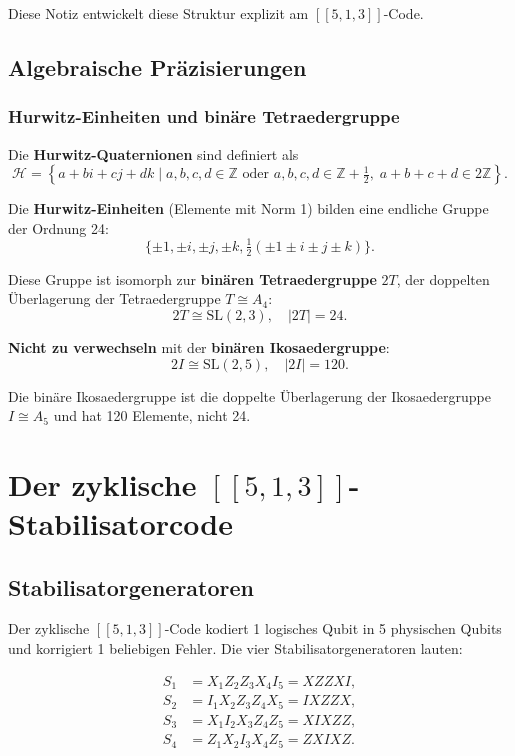 \documentclass[11pt,a4paper]{article}
\begin{document}
Diese Notiz entwickelt diese Struktur explizit am $[\![5,1,3]\!]$-Code.

\subsection{Algebraische Präzisierungen}

\subsubsection{Hurwitz-Einheiten und binäre Tetraedergruppe}

Die \textbf{Hurwitz-Quaternionen} sind definiert als
\[
\mathcal{H} = \left\{ a + bi + cj + dk \mid a,b,c,d \in \mathbb{Z} \text{ oder } a,b,c,d \in \mathbb{Z} + \tfrac{1}{2}, \; a+b+c+d \in 2\mathbb{Z} \right\}.
\]

Die \textbf{Hurwitz-Einheiten} (Elemente mit Norm 1) bilden eine endliche Gruppe der Ordnung 24:
\[
\{\pm 1, \pm i, \pm j, \pm k, \tfrac{1}{2}(\pm 1 \pm i \pm j \pm k)\}.
\]

Diese Gruppe ist isomorph zur \textbf{binären Tetraedergruppe} $2T$, der doppelten Überlagerung der Tetraedergruppe $T \cong A_4$:
\[
2T \cong \text{SL}(2,3), \quad |2T| = 24.
\]

\textbf{Nicht zu verwechseln} mit der \textbf{binären Ikosaedergruppe}:
\[
2I \cong \text{SL}(2,5), \quad |2I| = 120.
\]

Die binäre Ikosaedergruppe ist die doppelte Überlagerung der Ikosaedergruppe $I \cong A_5$ und hat 120 Elemente, nicht 24.

\section{Der zyklische $[\![5,1,3]\!]$-Stabilisatorcode}

\subsection{Stabilisatorgeneratoren}

Der zyklische $[\![5,1,3]\!]$-Code kodiert 1 logisches Qubit in 5 physischen Qubits und korrigiert 1 beliebigen Fehler. Die vier Stabilisatorgeneratoren lauten:

\begin{align}
S_1 &= X_1 Z_2 Z_3 X_4 I_5 = XZZXI, \\
S_2 &= I_1 X_2 Z_3 Z_4 X_5 = IXZZX, \\
S_3 &= X_1 I_2 X_3 Z_4 Z_5 = XIXZZ, \\
S_4 &= Z_1 X_2 I_3 X_4 Z_5 = ZXIXZ.
\end{align}
\end{document}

__EXERCISE__.
Your task is to retype all the entries exactly and leave out any pictures.

__WRITTEN SOLUTION__.
 \documentclass[11pt,a4paper]{article}
\begin{document}
Diese Notiz entwickelt diese Struktur explizit am $[\![5,1,3]\!]$-Code.

\subsection{Algebraische Präzisierungen}

\subsubsection{Hurwitz-Einheiten und binäre Tetraedergruppe}

Die \textbf{Hurwitz-Quaternionen} sind definiert als
\[
\mathcal{H} = \left\{ a + bi + cj + dk \mid a,b,c,d \in \mathbb{Z} \text{ oder } a,b,c,d \in \mathbb{Z} + \tfrac{1}{2}, \; a+b+c+d \in 2\mathbb{Z} \right\}.
\]

Die \textbf{Hurwitz-Einheiten} (Elemente mit Norm 1) bilden eine endliche Gruppe der Ordnung 24:
\[
\{\pm 1, \pm i, \pm j, \pm k, \tfrac{1}{2}(\pm 1 \pm i \pm j \pm k)\}.
\]

Diese Gruppe ist isomorph zur \textbf{binären Tetraedergruppe} $2T$, der doppelten Überlagerung der Tetraedergruppe $T \cong A_4$:
\[
2T \cong \text{SL}(2,3), \quad |2T| = 24.
\]

\textbf{Nicht zu verwechseln} mit der \textbf{binären Ikosaedergruppe}:
\[
2I \cong \text{SL}(2,5), \quad |2I| = 120.
\]

Die binäre Ikosaedergruppe ist die doppelte Überlagerung der Ikosaedergruppe $I \cong A_5$ und hat 120 Elemente, nicht 24.

\section{Der zyklische $[\![5,1,3]\!]$-Stabilisatorcode}

\subsection{Stabilisatorgeneratoren}

Der zyklische $[\![5,1,3]\!]$-Code kodiert 1 logisches Qubit in 5 physischen Qubits und korrigiert 1 beliebigen Fehler. Die vier Stabilisatorgeneratoren lauten:

\begin{align}
S_1 &= X_1 Z_2 Z_3 X_4 I_5 = XZZXI, \\
S_2 &= I_1 X_2 Z_3 Z_4 X_5 = IXZZX, \\
S_3 &= X_1 I_2 X_3 Z_4 Z_5 = XIXZZ, \\
S_4 &= Z_1 X_2 I_3 X_4 Z_5 = ZXIXZ.
\end{align}
\end{document}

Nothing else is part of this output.